__What you should do__. For the entries below, the result should be an exact transcription of the lines from the one with "Wechat Mini Program" up to and including the one with "and PCB design", and only those.
----- Input records -----
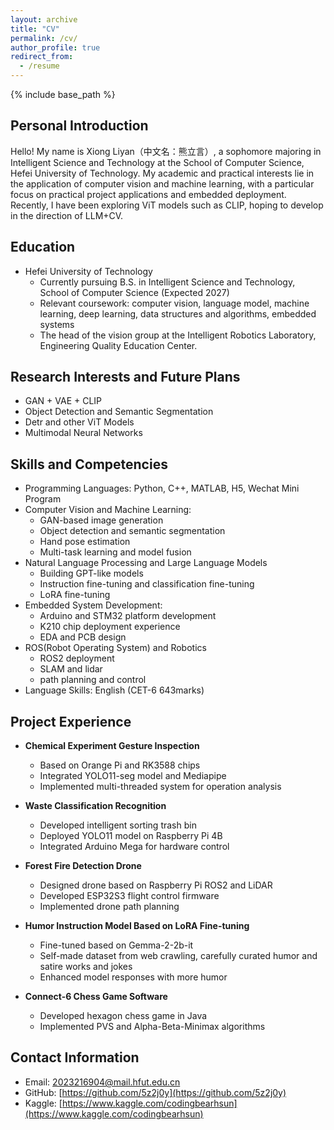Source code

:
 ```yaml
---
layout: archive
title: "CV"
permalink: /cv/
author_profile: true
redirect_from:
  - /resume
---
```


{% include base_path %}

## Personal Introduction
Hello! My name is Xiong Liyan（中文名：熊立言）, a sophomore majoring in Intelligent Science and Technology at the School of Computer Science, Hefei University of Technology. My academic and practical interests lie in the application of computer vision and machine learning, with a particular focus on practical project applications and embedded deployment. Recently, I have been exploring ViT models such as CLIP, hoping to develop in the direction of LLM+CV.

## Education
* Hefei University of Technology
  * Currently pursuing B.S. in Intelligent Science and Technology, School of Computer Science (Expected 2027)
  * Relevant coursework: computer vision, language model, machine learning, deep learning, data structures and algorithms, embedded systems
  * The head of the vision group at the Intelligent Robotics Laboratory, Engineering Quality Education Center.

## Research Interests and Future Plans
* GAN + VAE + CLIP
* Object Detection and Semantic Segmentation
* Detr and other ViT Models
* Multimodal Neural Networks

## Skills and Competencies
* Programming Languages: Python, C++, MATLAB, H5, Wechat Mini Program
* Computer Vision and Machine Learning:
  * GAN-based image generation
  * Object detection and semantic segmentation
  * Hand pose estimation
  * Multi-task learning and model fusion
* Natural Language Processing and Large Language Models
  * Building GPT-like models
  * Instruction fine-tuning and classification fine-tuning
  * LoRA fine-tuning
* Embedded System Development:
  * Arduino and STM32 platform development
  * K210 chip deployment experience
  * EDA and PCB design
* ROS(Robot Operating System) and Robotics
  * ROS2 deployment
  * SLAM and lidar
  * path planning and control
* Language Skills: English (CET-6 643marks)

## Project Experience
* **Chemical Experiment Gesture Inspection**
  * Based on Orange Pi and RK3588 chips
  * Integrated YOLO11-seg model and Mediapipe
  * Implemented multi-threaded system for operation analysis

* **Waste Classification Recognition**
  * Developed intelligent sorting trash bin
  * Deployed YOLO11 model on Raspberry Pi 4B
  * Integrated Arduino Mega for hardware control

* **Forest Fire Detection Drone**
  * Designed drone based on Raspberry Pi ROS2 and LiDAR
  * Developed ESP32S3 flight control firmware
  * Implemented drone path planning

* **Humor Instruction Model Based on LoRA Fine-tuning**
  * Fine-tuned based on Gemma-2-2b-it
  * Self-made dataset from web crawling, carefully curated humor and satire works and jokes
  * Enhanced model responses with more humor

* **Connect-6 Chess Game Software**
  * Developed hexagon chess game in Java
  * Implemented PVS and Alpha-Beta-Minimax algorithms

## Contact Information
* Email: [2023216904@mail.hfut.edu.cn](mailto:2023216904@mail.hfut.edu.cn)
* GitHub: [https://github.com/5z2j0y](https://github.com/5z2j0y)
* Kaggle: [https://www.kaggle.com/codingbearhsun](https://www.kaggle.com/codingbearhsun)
-----
__Answer space__.
* Programming Languages: Python, C++, MATLAB, H5, Wechat Mini Program
* Computer Vision and Machine Learning:
  * GAN-based image generation
  * Object detection and semantic segmentation
  * Hand pose estimation
  * Multi-task learning and model fusion
* Natural Language Processing and Large Language Models
  * Building GPT-like models
  * Instruction fine-tuning and classification fine-tuning
  * LoRA fine-tuning
* Embedded System Development:
  * Arduino and STM32 platform development
  * K210 chip deployment experience
  * EDA and PCB design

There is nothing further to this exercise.